黑手套干脆利落的拧断一只尸鬼的脖子,又疾跑两步,朝一只扑来的大块头迎面跃起。
好吓人,我可不要埋在这里。
我还没缓过神来,一只躺在脚下半天,没死透的血狗子,回光返照般突然跳将起来。骑上我身,紧紧抱住肩膀,吭哧,就是一口。
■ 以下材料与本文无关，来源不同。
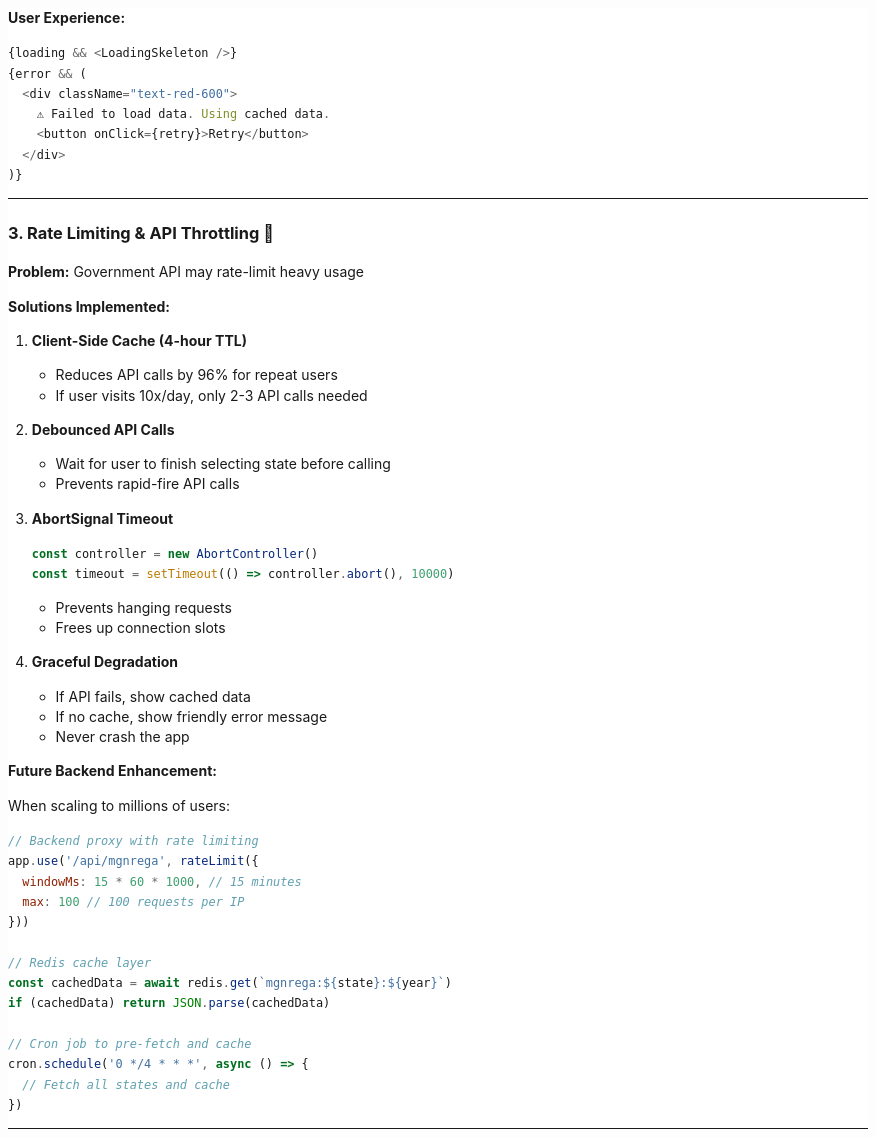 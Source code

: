 **User Experience:**
```javascript
{loading && <LoadingSkeleton />}
{error && (
  <div className="text-red-600">
    ⚠️ Failed to load data. Using cached data.
    <button onClick={retry}>Retry</button>
  </div>
)}
```

---

### 3. Rate Limiting & API Throttling 🚦

**Problem:** Government API may rate-limit heavy usage

**Solutions Implemented:**

1. **Client-Side Cache (4-hour TTL)**
   - Reduces API calls by 96% for repeat users
   - If user visits 10x/day, only 2-3 API calls needed

2. **Debounced API Calls**
   - Wait for user to finish selecting state before calling
   - Prevents rapid-fire API calls

3. **AbortSignal Timeout**
   ```javascript
   const controller = new AbortController()
   const timeout = setTimeout(() => controller.abort(), 10000)
   ```
   - Prevents hanging requests
   - Frees up connection slots

4. **Graceful Degradation**
   - If API fails, show cached data
   - If no cache, show friendly error message
   - Never crash the app

**Future Backend Enhancement:**

When scaling to millions of users:
```javascript
// Backend proxy with rate limiting
app.use('/api/mgnrega', rateLimit({
  windowMs: 15 * 60 * 1000, // 15 minutes
  max: 100 // 100 requests per IP
}))

// Redis cache layer
const cachedData = await redis.get(`mgnrega:${state}:${year}`)
if (cachedData) return JSON.parse(cachedData)

// Cron job to pre-fetch and cache
cron.schedule('0 */4 * * *', async () => {
  // Fetch all states and cache
})
```

---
登时血流如注,凉飕飕,又热乎乎。顷刻间尖锐的刺痛感弥漫撕扯。大爷的,就看老子好欺负是吗,不理会你,是不想脏了手而已。我怒由心起,恶向胆边生,握着利刃一紧再紧。终于大叫一声,扯住这畜生半死不活的脑袋,揪住青蛙皮一般滑溜的脖子,把它从背上狠狠摔下。学黑手套的样子,对这只血狗子,进行了惨无人道的重重五连击。
大仇已报,我红了眼。果然爽歪歪。
这时黑手套已杀回来,见这情形,怔了一下,上前撕开我的衣服,仔细看了看伤口,皱眉半晌:没大碍。我还沉浸在血虐小尸鬼的快感中,抬起头,只见墓穴暗黑可怖,怪象丛生,视觉嗅觉一阵刺激,端的是一人间炼狱。
你掠阵,我开棺。
黑手套边说,边去推三叔一直颤动的玉棺盖子。这里面还喘气儿的尸鬼,远远的低吼转圈,伺机而动。我则警惕的注视着它们。与血狗子目光相接,如跟心爱之人对视一样,那种体验,一生难忘。
只不过一种是当时已惘然,一种是本能的恐惧。